* [Exercise data]
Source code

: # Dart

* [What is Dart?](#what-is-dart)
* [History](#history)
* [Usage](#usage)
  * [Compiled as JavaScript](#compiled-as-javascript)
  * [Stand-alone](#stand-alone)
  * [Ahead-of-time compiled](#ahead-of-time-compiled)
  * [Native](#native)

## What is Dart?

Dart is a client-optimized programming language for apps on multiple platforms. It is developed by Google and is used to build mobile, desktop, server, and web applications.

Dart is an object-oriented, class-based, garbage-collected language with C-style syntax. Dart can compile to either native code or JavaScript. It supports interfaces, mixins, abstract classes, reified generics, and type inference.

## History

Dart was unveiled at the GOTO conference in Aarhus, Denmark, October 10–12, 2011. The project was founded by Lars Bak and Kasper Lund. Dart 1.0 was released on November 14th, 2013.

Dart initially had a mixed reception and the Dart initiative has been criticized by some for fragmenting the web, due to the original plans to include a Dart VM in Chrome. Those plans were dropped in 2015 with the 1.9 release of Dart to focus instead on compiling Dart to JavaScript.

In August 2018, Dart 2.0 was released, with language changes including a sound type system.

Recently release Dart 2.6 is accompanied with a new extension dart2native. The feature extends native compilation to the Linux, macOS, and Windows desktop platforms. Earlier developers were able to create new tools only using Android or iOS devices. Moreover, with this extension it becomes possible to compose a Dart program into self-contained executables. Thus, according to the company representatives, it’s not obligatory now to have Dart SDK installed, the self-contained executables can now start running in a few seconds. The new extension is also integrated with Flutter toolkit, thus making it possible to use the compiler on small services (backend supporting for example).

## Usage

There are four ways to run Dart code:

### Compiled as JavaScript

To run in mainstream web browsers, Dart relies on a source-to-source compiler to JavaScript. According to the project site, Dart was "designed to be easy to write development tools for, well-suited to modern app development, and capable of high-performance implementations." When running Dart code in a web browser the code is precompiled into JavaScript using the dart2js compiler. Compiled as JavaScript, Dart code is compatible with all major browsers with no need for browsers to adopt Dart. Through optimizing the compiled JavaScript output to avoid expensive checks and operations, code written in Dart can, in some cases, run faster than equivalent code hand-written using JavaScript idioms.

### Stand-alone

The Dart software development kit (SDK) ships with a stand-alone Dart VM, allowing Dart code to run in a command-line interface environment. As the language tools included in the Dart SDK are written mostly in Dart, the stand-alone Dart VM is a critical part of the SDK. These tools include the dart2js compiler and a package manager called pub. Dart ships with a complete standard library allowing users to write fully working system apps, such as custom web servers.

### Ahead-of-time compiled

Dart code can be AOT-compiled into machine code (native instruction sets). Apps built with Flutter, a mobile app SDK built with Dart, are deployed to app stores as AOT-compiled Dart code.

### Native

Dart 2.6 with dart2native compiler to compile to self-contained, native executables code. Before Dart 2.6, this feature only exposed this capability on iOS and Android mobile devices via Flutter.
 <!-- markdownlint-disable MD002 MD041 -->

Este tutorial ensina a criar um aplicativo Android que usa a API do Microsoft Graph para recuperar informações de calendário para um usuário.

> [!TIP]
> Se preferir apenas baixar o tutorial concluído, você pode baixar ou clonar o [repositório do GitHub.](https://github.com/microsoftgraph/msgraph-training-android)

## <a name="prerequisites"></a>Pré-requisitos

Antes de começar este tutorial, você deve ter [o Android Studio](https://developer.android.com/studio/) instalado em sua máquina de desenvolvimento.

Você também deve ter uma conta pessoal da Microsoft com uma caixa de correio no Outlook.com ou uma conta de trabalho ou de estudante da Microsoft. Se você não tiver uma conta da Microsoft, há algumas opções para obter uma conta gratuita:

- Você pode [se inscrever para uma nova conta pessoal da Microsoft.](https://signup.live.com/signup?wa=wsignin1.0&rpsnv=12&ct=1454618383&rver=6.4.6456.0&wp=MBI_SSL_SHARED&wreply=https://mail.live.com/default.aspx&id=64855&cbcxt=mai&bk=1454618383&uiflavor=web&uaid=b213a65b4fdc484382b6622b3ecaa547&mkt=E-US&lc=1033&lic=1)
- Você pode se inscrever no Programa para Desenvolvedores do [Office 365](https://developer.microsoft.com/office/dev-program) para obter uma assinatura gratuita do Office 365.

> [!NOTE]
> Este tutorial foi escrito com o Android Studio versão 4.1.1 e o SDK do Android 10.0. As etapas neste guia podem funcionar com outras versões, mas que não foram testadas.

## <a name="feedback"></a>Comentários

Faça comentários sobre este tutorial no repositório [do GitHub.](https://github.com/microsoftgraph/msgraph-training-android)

* [Task description] The full set of entries above should be given again exactly.

* [Response to this exercise]
Source code

: # Dart

* [What is Dart?](#what-is-dart)
* [History](#history)
* [Usage](#usage)
  * [Compiled as JavaScript](#compiled-as-javascript)
  * [Stand-alone](#stand-alone)
  * [Ahead-of-time compiled](#ahead-of-time-compiled)
  * [Native](#native)

## What is Dart?

Dart is a client-optimized programming language for apps on multiple platforms. It is developed by Google and is used to build mobile, desktop, server, and web applications.

Dart is an object-oriented, class-based, garbage-collected language with C-style syntax. Dart can compile to either native code or JavaScript. It supports interfaces, mixins, abstract classes, reified generics, and type inference.

## History

Dart was unveiled at the GOTO conference in Aarhus, Denmark, October 10–12, 2011. The project was founded by Lars Bak and Kasper Lund. Dart 1.0 was released on November 14th, 2013.

Dart initially had a mixed reception and the Dart initiative has been criticized by some for fragmenting the web, due to the original plans to include a Dart VM in Chrome. Those plans were dropped in 2015 with the 1.9 release of Dart to focus instead on compiling Dart to JavaScript.

In August 2018, Dart 2.0 was released, with language changes including a sound type system.

Recently release Dart 2.6 is accompanied with a new extension dart2native. The feature extends native compilation to the Linux, macOS, and Windows desktop platforms. Earlier developers were able to create new tools only using Android or iOS devices. Moreover, with this extension it becomes possible to compose a Dart program into self-contained executables. Thus, according to the company representatives, it’s not obligatory now to have Dart SDK installed, the self-contained executables can now start running in a few seconds. The new extension is also integrated with Flutter toolkit, thus making it possible to use the compiler on small services (backend supporting for example).

## Usage

There are four ways to run Dart code:

### Compiled as JavaScript

To run in mainstream web browsers, Dart relies on a source-to-source compiler to JavaScript. According to the project site, Dart was "designed to be easy to write development tools for, well-suited to modern app development, and capable of high-performance implementations." When running Dart code in a web browser the code is precompiled into JavaScript using the dart2js compiler. Compiled as JavaScript, Dart code is compatible with all major browsers with no need for browsers to adopt Dart. Through optimizing the compiled JavaScript output to avoid expensive checks and operations, code written in Dart can, in some cases, run faster than equivalent code hand-written using JavaScript idioms.

### Stand-alone

The Dart software development kit (SDK) ships with a stand-alone Dart VM, allowing Dart code to run in a command-line interface environment. As the language tools included in the Dart SDK are written mostly in Dart, the stand-alone Dart VM is a critical part of the SDK. These tools include the dart2js compiler and a package manager called pub. Dart ships with a complete standard library allowing users to write fully working system apps, such as custom web servers.

### Ahead-of-time compiled

Dart code can be AOT-compiled into machine code (native instruction sets). Apps built with Flutter, a mobile app SDK built with Dart, are deployed to app stores as AOT-compiled Dart code.

### Native

Dart 2.6 with dart2native compiler to compile to self-contained, native executables code. Before Dart 2.6, this feature only exposed this capability on iOS and Android mobile devices via Flutter.
 <!-- markdownlint-disable MD002 MD041 -->

Este tutorial ensina a criar um aplicativo Android que usa a API do Microsoft Graph para recuperar informações de calendário para um usuário.

> [!TIP]
> Se preferir apenas baixar o tutorial concluído, você pode baixar ou clonar o [repositório do GitHub.](https://github.com/microsoftgraph/msgraph-training-android)

## <a name="prerequisites"></a>Pré-requisitos

Antes de começar este tutorial, você deve ter [o Android Studio](https://developer.android.com/studio/) instalado em sua máquina de desenvolvimento.

Você também deve ter uma conta pessoal da Microsoft com uma caixa de correio no Outlook.com ou uma conta de trabalho ou de estudante da Microsoft. Se você não tiver uma conta da Microsoft, há algumas opções para obter uma conta gratuita:

- Você pode [se inscrever para uma nova conta pessoal da Microsoft.](https://signup.live.com/signup?wa=wsignin1.0&rpsnv=12&ct=1454618383&rver=6.4.6456.0&wp=MBI_SSL_SHARED&wreply=https://mail.live.com/default.aspx&id=64855&cbcxt=mai&bk=1454618383&uiflavor=web&uaid=b213a65b4fdc484382b6622b3ecaa547&mkt=E-US&lc=1033&lic=1)
- Você pode se inscrever no Programa para Desenvolvedores do [Office 365](https://developer.microsoft.com/office/dev-program) para obter uma assinatura gratuita do Office 365.

> [!NOTE]
> Este tutorial foi escrito com o Android Studio versão 4.1.1 e o SDK do Android 10.0. As etapas neste guia podem funcionar com outras versões, mas que não foram testadas.

## <a name="feedback"></a>Comentários

Faça comentários sobre este tutorial no repositório [do GitHub.](https://github.com/microsoftgraph/msgraph-training-android)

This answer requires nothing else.